### Task details
Collect each line of the entries that holds the string "lanzous".

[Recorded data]

────────────────

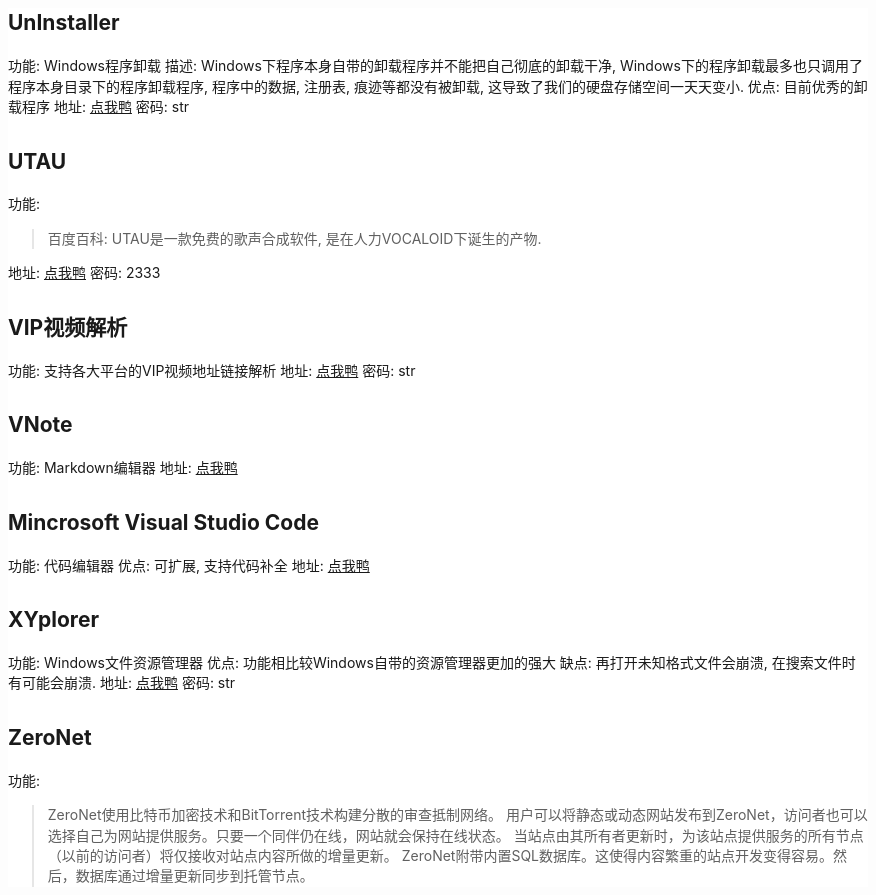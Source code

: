 ## UnInstaller
功能: Windows程序卸载
描述: Windows下程序本身自带的卸载程序并不能把自己彻底的卸载干净, Windows下的程序卸载最多也只调用了程序本身目录下的程序卸载程序, 程序中的数据, 注册表, 痕迹等都没有被卸载, 这导致了我们的硬盘存储空间一天天变小.
优点: 目前优秀的卸载程序
地址: [点我鸭](https://www.lanzous.com/i4ya1xc)
密码: str

 


## UTAU
功能: 
> 百度百科: UTAU是一款免费的歌声合成软件, 是在人力VOCALOID下诞生的产物.

地址: [点我鸭](https://pan.baidu.com/s/1UtvhTHbQH_t6E6AAtj1P5g)
密码: 2333

 


## VIP视频解析
功能: 支持各大平台的VIP视频地址链接解析
地址: [点我鸭](https://www.lanzous.com/i4ya41i)
密码: str

 


## VNote
功能: Markdown编辑器
地址: [点我鸭](https://vnote.readthedocs.io/zh_CN/latest/)

 


## Mincrosoft Visual Studio Code
功能: 代码编辑器
优点: 可扩展, 支持代码补全
地址: [点我鸭](https://code.visualstudio.com/)

 


## XYplorer
功能: Windows文件资源管理器
优点: 功能相比较Windows自带的资源管理器更加的强大
缺点: 再打开未知格式文件会崩溃, 在搜索文件时有可能会崩溃.
地址: [点我鸭](https://www.lanzous.com/i4ya9sf)
密码: str

 


## ZeroNet
功能: 
> ZeroNet使用比特币加密技术和BitTorrent技术构建分散的审查抵制网络。
> 用户可以将静态或动态网站发布到ZeroNet，访问者也可以选择自己为网站提供服务。只要一个同伴仍在线，网站就会保持在线状态。
> 当站点由其所有者更新时，为该站点提供服务的所有节点（以前的访问者）将仅接收对站点内容所做的增量更新。
> ZeroNet附带内置SQL数据库。这使得内容繁重的站点开发变得容易。然后，数据库通过增量更新同步到托管节点。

────────────────

### Answer box
地址: [点我鸭](https://www.lanzous.com/i4ya1xc)
地址: [点我鸭](https://www.lanzous.com/i4ya41i)
地址: [点我鸭](https://www.lanzous.com/i4ya9sf)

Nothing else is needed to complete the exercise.